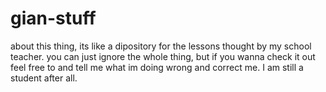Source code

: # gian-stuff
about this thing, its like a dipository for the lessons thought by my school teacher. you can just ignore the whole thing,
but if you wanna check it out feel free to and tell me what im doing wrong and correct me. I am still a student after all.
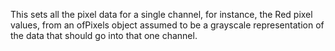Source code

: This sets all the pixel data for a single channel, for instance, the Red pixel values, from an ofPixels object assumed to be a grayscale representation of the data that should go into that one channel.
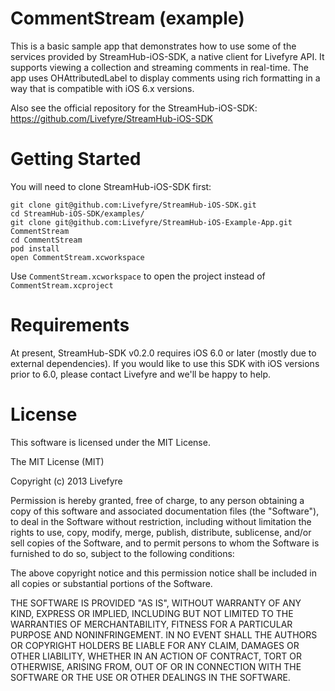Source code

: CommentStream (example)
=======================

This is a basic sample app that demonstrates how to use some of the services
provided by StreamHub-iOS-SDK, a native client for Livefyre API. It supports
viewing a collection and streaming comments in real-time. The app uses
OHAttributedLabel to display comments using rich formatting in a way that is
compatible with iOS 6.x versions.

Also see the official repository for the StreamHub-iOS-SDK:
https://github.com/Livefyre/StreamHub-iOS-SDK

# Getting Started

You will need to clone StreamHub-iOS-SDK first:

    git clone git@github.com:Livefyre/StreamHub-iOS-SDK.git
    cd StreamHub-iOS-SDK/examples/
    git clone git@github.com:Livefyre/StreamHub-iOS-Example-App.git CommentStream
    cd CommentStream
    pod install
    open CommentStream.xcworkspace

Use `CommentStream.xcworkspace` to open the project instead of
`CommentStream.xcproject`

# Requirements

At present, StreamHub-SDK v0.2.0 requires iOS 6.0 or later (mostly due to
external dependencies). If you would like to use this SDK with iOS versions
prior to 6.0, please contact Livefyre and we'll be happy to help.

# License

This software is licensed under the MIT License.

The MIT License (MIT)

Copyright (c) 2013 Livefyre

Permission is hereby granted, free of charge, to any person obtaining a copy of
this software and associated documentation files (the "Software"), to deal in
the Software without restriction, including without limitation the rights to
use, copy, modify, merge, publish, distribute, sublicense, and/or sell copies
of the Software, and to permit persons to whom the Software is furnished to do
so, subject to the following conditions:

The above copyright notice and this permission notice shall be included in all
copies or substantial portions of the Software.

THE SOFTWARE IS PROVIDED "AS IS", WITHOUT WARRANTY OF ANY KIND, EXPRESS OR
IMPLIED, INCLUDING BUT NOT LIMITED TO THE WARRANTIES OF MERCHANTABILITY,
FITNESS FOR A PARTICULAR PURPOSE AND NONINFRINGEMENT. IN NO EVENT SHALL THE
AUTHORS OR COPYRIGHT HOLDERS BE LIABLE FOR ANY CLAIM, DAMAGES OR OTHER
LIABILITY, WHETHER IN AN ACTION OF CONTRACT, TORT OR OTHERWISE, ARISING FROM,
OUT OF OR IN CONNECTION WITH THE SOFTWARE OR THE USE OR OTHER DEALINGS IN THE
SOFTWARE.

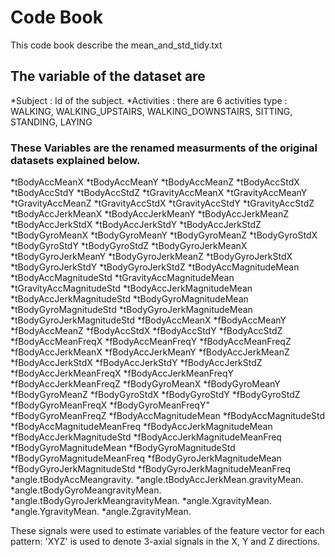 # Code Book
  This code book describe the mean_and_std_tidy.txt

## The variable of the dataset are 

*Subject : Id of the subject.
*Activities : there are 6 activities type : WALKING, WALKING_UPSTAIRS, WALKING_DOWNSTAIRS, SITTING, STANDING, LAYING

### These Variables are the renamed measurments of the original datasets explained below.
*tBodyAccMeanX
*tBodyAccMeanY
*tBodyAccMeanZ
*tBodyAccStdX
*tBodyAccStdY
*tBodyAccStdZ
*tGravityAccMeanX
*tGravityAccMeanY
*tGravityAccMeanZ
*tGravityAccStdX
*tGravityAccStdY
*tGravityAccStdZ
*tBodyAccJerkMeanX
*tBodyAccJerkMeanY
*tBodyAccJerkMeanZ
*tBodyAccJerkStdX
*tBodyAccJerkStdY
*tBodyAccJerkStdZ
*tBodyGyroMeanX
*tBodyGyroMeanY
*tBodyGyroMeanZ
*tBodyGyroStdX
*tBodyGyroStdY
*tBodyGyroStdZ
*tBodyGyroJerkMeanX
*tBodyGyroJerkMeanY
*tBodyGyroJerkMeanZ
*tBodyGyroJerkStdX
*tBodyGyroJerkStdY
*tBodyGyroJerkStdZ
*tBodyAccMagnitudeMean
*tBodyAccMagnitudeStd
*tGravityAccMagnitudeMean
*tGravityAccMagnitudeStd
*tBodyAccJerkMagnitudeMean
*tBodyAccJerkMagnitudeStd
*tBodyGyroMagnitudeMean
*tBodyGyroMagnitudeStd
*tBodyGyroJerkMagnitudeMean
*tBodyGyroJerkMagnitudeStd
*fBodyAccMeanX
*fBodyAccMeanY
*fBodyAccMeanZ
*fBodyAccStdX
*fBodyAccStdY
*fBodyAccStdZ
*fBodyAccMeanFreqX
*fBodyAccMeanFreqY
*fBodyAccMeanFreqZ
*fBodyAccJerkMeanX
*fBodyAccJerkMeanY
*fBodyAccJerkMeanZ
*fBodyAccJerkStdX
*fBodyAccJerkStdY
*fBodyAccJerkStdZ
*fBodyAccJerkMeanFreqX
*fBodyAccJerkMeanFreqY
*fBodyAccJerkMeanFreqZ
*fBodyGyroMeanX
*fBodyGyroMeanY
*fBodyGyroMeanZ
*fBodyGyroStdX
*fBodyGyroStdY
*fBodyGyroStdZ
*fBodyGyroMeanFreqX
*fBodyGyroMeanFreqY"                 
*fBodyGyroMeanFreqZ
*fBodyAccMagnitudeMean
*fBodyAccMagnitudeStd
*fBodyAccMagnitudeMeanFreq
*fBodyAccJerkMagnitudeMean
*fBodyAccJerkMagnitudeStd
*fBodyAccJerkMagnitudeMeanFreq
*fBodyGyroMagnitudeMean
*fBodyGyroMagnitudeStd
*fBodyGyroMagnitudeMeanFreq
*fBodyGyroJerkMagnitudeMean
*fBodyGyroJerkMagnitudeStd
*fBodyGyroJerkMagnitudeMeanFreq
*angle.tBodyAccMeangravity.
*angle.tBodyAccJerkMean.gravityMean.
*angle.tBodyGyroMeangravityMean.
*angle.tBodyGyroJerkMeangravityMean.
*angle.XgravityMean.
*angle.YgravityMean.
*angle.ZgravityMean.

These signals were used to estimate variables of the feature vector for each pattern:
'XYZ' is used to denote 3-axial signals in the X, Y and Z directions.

* **Task description**
Reply with nothing except the number of lines in the records that include the word "like".

* **Solution below**
2